* EXERCISE OBJECTIVE *
Search the entries below. Return every line that has "tests" in it.
#####
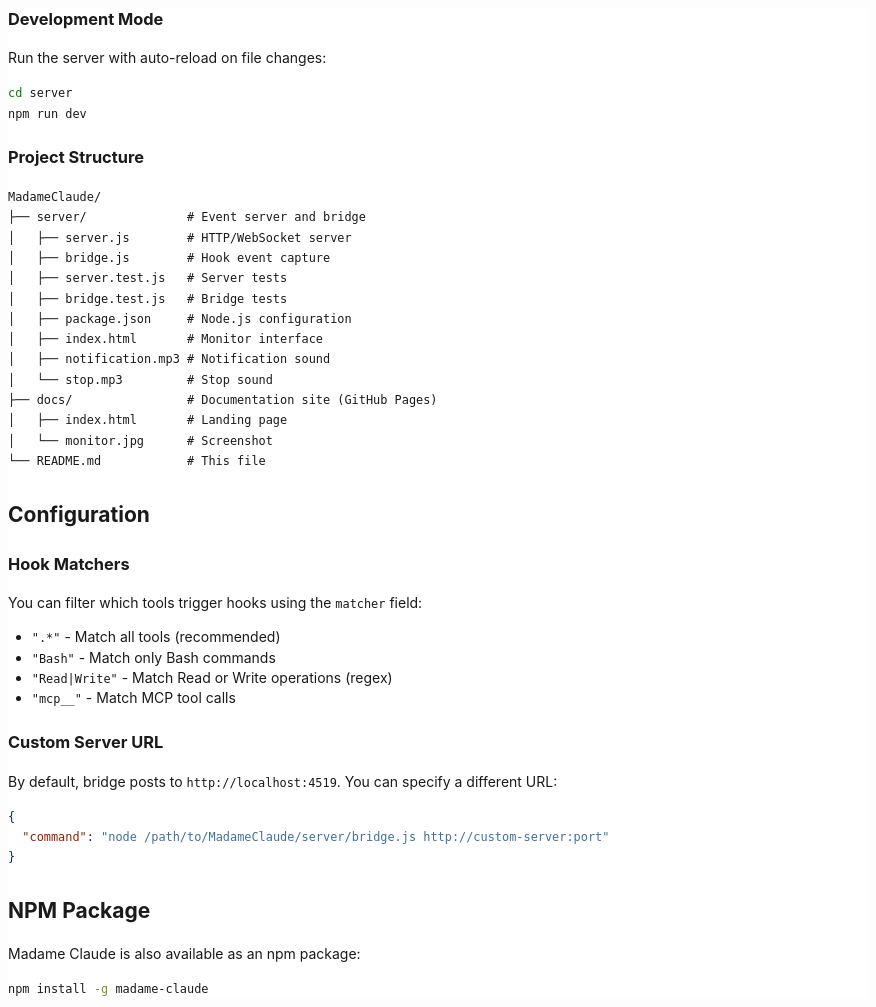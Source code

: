 ### Development Mode

Run the server with auto-reload on file changes:

```bash
cd server
npm run dev
```

### Project Structure

```
MadameClaude/
├── server/              # Event server and bridge
│   ├── server.js        # HTTP/WebSocket server
│   ├── bridge.js        # Hook event capture
│   ├── server.test.js   # Server tests
│   ├── bridge.test.js   # Bridge tests
│   ├── package.json     # Node.js configuration
│   ├── index.html       # Monitor interface
│   ├── notification.mp3 # Notification sound
│   └── stop.mp3         # Stop sound
├── docs/                # Documentation site (GitHub Pages)
│   ├── index.html       # Landing page
│   └── monitor.jpg      # Screenshot
└── README.md            # This file
```

## Configuration

### Hook Matchers

You can filter which tools trigger hooks using the `matcher` field:

- `".*"` - Match all tools (recommended)
- `"Bash"` - Match only Bash commands
- `"Read|Write"` - Match Read or Write operations (regex)
- `"mcp__"` - Match MCP tool calls

### Custom Server URL

By default, bridge posts to `http://localhost:4519`. You can specify a different URL:

```json
{
  "command": "node /path/to/MadameClaude/server/bridge.js http://custom-server:port"
}
```

## NPM Package

Madame Claude is also available as an npm package:

```bash
npm install -g madame-claude
```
#####
* WRITTEN ANSWER *
│   ├── server.test.js   # Server tests
│   ├── bridge.test.js   # Bridge tests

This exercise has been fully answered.